*WHAT YOU NEED TO DO:*
All lines from the one containing "is not using;" through the end of the entries below should appear in the answer exactly, with no others.

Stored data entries
* * * * * * * * *
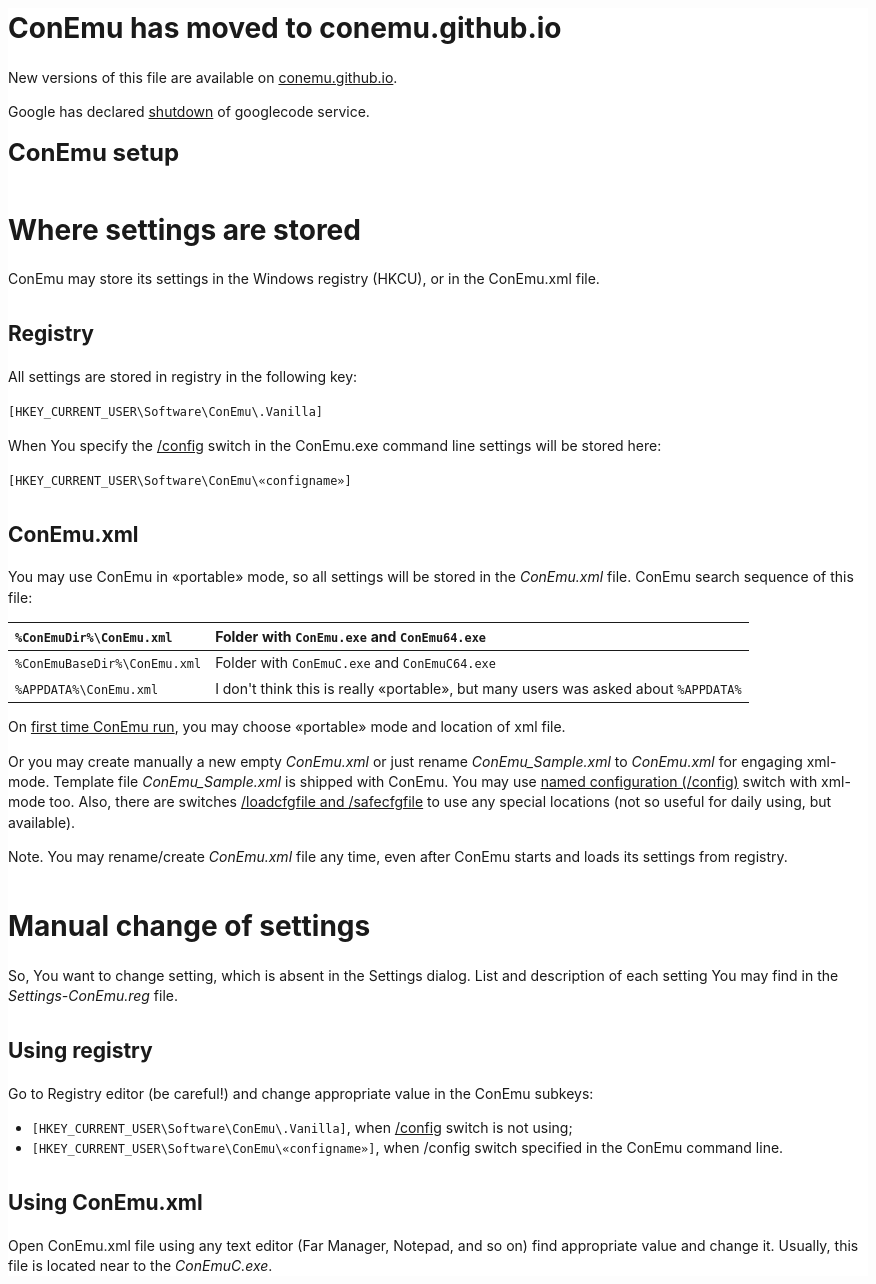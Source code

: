 # ConEmu has moved to conemu.github.io #
New versions of this file are available on [conemu.github.io](http://conemu.github.io/en/Settings.html).

Google has declared [shutdown](http://google-opensource.blogspot.ru/2015/03/farewell-to-google-code.html) of googlecode service.

<font size='5'><b>ConEmu setup</b></font>


# Where settings are stored #
ConEmu may store its settings in the Windows registry (HKCU), or in the ConEmu.xml file.

## Registry ##
All settings are stored in registry in the following key:

`[HKEY_CURRENT_USER\Software\ConEmu\.Vanilla]`

When You specify the [/config](Command_Line.md) switch in the ConEmu.exe command line settings will be stored here:

`[HKEY_CURRENT_USER\Software\ConEmu\«configname»]`

## ConEmu.xml ##
You may use ConEmu in «portable» mode, so all settings will be stored in the _ConEmu.xml_ file.
ConEmu search sequence of this file:

| `%ConEmuDir%\ConEmu.xml` | Folder with `ConEmu.exe` and `ConEmu64.exe` |
|:-------------------------|:--------------------------------------------|
| `%ConEmuBaseDir%\ConEmu.xml` | Folder with `ConEmuC.exe` and `ConEmuC64.exe` |
| `%APPDATA%\ConEmu.xml`   | I don't think this is really «portable», but many users was asked about `%APPDATA%` |

On [first time ConEmu run](SettingsFast.md), you may choose «portable» mode and location of xml file.

Or you may create manually a new empty _ConEmu.xml_ or just rename _ConEmu\_Sample.xml_ to _ConEmu.xml_
for engaging xml-mode. Template file _ConEmu\_Sample.xml_ is shipped with ConEmu.
You may use [named configuration (/config)](Command_Line.md) switch with xml-mode too.
Also, there are switches [/loadcfgfile and /safecfgfile](Command_Line.md) to use any special locations
(not so useful for daily using, but available).

Note. You may rename/create _ConEmu.xml_ file any time, even after ConEmu starts and loads its settings from registry.

# Manual change of settings #
So, You want to change setting, which is absent in the Settings dialog.
List and description of each setting You may find in the _Settings-ConEmu.reg_ file.
## Using registry ##
Go to Registry editor (be careful!) and change appropriate value in the ConEmu subkeys:
  * `[HKEY_CURRENT_USER\Software\ConEmu\.Vanilla]`, when [/config](Command_Line.md) switch is not using;
  * `[HKEY_CURRENT_USER\Software\ConEmu\«configname»]`, when /config switch specified in the ConEmu command line.
## Using ConEmu.xml ##
Open ConEmu.xml file using any text editor (Far Manager, Notepad, and so on) find appropriate value and change it.
Usually, this file is located near to the _ConEmuC.exe_.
* * * * * * * * *
*REPLY:*
  * `[HKEY_CURRENT_USER\Software\ConEmu\.Vanilla]`, when [/config](Command_Line.md) switch is not using;
  * `[HKEY_CURRENT_USER\Software\ConEmu\«configname»]`, when /config switch specified in the ConEmu command line.
## Using ConEmu.xml ##
Open ConEmu.xml file using any text editor (Far Manager, Notepad, and so on) find appropriate value and change it.
Usually, this file is located near to the _ConEmuC.exe_.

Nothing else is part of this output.